If you fail this check, you acquire an exclusive lock on the file. You can use a nonblocking operation in case someone has beaten you to this point. If you acquire the lock, you can open the cache file for writing and start output buffering.

When you complete the request, you write the buffer to the cache file. If you somehow missed both the shared reader lock and the exclusive writer lock, you simply generate the page and quit.

Advisory file locks work well, but there are a few reasons to consider not using them:

If your files reside on an NFS (the Unix Network File System) filesystem, flock is not guaranteed to work at all.
Certain operating systems (Windows, for example) implement flock() on a process level, so multithreaded applications might not correctly lock between threads. (This is mainly a concern with the ISAPI Server Abstraction API (SAPI), the PHP SAPI for Microsoft's IIS Web server.)
By acquiring a nonblocking lock, you cause any request to the page while the cache file is being written to do a full dynamic generation of the page. If the generation is expensive, a spike occurs in resource usage whenever the cache is refreshed. Acquiring a blocking lock can reduce the system load during regeneration, but it causes all pages to hang while the page is being generated.
Writing directly to the cache file can result in partial cache files being created if an unforeseen event occurs (for example, if the process performing the write crashes or times out). Partial files are still served (the reader process has no way of knowing whether an unlocked cache file is complete), rendering the page corrupted.
On paper, advisory locks are guaranteed to release locks when the process holding them exits. Many operating systems have had bugs that under certain rare circumstances could cause locks to not be released on process death. Many of the PHP SAPIs (including mod_phpthe traditional way for running PHP on Apache) are not single-request execution architectures. This means that if you leave a lock lying around at request shutdown, the lock will continue to exist until the process running that script exits, which may be hours or days later. This could result in an interminable deadlock. I've never experienced one of these bugs personally; your mileage may vary.
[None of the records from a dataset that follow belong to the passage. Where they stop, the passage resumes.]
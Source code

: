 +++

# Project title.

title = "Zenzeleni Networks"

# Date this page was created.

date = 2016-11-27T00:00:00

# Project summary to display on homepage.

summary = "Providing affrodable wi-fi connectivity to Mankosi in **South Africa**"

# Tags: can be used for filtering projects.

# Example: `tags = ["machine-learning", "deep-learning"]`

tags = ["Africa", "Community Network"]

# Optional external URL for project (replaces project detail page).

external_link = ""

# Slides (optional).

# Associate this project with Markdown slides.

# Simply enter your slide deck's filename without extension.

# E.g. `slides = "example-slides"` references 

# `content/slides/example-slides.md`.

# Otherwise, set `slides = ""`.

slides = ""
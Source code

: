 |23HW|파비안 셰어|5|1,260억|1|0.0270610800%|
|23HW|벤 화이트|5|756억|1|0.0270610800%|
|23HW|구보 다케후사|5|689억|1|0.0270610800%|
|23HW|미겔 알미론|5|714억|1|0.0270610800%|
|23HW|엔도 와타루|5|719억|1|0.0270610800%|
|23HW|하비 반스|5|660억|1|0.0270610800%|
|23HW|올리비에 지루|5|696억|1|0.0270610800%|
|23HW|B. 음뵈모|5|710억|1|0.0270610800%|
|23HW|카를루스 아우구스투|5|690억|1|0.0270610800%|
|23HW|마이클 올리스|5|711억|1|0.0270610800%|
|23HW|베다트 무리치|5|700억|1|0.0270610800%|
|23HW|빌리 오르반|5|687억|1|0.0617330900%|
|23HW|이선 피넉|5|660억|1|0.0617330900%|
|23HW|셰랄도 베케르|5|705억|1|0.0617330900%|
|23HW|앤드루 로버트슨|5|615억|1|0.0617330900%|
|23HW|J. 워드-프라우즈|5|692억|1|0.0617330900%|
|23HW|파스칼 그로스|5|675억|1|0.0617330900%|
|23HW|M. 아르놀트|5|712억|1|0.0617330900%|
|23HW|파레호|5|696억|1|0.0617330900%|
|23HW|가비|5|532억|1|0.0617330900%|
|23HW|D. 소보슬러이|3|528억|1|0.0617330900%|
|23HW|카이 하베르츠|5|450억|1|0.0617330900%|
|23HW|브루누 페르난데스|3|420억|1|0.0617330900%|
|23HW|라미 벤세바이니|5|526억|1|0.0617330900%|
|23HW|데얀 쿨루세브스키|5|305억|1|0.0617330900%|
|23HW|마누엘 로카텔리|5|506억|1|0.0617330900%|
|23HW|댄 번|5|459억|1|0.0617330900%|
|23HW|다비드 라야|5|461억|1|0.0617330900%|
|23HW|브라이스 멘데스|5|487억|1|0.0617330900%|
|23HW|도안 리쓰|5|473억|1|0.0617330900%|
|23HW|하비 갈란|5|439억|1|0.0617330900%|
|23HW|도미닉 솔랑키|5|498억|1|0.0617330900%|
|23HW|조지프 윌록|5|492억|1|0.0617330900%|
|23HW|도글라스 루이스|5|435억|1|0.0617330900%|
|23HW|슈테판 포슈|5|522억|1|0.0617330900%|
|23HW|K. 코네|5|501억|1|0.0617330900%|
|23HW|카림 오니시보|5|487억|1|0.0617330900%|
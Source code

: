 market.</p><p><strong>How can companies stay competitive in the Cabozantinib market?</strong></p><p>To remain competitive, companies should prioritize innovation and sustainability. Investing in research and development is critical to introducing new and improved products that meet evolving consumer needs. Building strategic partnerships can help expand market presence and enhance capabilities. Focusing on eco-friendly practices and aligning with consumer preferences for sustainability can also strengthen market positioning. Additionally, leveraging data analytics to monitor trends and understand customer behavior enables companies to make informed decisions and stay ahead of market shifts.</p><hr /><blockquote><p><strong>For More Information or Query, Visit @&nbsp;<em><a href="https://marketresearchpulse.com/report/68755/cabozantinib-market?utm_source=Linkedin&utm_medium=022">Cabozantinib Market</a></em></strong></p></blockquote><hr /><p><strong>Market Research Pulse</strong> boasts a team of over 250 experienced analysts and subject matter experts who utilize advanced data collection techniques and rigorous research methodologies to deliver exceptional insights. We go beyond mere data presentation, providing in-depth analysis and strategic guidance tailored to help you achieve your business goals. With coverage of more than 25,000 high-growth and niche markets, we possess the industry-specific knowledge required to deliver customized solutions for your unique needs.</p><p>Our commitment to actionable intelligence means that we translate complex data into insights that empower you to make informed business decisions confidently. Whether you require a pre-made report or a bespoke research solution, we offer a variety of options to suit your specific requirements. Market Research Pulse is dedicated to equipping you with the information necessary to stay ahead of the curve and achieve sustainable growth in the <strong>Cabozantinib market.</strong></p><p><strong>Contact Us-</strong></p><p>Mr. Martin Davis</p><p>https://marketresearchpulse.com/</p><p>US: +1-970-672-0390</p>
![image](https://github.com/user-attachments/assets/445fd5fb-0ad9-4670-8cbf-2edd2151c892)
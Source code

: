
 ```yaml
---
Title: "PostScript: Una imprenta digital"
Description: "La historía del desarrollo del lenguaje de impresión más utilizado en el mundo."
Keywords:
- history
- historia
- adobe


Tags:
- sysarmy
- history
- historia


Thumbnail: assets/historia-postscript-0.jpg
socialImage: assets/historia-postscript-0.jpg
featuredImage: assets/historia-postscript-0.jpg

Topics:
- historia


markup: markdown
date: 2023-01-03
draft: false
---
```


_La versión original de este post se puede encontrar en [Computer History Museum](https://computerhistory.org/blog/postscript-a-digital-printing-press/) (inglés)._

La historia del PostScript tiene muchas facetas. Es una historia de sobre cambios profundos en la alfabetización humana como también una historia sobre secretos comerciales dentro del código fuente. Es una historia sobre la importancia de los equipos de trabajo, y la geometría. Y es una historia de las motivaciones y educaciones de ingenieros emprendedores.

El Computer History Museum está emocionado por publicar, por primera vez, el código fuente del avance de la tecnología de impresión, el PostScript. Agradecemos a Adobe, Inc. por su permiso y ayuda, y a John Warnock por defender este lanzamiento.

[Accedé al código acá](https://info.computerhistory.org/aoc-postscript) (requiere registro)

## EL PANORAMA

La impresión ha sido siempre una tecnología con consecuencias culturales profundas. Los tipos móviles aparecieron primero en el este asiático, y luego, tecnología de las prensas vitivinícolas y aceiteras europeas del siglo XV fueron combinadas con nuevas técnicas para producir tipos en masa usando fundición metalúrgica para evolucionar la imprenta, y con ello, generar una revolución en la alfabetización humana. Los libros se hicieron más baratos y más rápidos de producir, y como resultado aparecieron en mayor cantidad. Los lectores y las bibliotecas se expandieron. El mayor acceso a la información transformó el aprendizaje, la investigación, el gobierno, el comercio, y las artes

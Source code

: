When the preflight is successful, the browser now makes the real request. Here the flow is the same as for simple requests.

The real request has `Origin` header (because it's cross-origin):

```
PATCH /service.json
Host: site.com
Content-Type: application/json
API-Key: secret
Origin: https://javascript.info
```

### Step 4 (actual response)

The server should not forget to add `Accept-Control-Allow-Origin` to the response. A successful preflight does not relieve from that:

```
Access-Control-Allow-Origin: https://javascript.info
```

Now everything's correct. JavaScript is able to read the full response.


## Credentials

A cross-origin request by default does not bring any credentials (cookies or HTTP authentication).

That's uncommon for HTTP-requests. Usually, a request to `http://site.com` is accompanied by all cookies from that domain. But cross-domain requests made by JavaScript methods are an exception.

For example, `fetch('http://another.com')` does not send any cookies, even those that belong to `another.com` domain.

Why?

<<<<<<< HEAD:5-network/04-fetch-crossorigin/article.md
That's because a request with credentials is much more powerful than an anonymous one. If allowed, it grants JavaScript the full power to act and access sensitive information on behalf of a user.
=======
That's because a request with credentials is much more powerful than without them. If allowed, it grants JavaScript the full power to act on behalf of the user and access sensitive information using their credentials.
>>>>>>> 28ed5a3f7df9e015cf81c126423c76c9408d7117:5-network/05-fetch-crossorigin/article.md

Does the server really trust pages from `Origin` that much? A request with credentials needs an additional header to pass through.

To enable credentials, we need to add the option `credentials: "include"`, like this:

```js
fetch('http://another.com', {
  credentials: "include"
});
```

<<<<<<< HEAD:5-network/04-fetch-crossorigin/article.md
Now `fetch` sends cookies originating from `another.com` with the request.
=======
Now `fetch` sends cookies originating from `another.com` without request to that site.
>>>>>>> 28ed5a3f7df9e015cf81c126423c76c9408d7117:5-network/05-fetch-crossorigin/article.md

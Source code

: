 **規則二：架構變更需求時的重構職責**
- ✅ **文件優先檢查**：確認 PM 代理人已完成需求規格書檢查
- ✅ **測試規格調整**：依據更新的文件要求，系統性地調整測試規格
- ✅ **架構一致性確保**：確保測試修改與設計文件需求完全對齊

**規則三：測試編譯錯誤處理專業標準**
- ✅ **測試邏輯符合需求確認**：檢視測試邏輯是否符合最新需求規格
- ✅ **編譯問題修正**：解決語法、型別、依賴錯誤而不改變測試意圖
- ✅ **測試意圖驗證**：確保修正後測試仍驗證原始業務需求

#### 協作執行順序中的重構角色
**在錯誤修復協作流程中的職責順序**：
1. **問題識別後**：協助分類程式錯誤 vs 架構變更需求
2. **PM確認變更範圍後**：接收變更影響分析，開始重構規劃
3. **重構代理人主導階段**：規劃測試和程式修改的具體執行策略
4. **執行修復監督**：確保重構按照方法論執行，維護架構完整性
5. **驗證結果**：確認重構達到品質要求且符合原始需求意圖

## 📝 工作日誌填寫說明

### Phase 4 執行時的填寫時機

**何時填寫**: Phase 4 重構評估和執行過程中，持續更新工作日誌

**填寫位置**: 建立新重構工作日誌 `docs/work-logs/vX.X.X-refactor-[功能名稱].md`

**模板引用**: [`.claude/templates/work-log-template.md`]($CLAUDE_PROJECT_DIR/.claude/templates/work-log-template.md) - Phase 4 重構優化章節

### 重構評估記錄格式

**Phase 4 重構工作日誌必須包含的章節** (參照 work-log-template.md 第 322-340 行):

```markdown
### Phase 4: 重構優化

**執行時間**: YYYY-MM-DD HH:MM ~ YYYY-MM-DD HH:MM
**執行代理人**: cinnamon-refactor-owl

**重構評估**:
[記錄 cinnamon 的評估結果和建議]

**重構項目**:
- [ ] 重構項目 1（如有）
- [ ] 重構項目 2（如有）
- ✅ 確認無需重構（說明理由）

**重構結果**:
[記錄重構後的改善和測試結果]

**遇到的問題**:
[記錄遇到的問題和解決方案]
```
File swaps work by taking advantage of a nuance mentioned earlier in this chapter. When you use unlink() on a file, what really happens is that the filename-to-inode mapping is removed. The filename no longer exists, but the storage associated with it remains unchanged (for the moment), and it still has the same inode associated with it. In fact, the operating system does not reallocate that space until all open file handles on that inode are closed. This means that any processes that are reading from that file while it is unlinked are not interrupted; they simply continue to read from the old file data. When the last of the processes holding an open descriptor on that inode closes, the space allocated for that inode is released back for reuse.

After the file is removed, you can reopen a new file with the same name. Even though the name is identical, the operating system does not connect this new file with the old inode, and it allocates new storage for the file. Thus you have all the elements necessary to preserve integrity while updating the file.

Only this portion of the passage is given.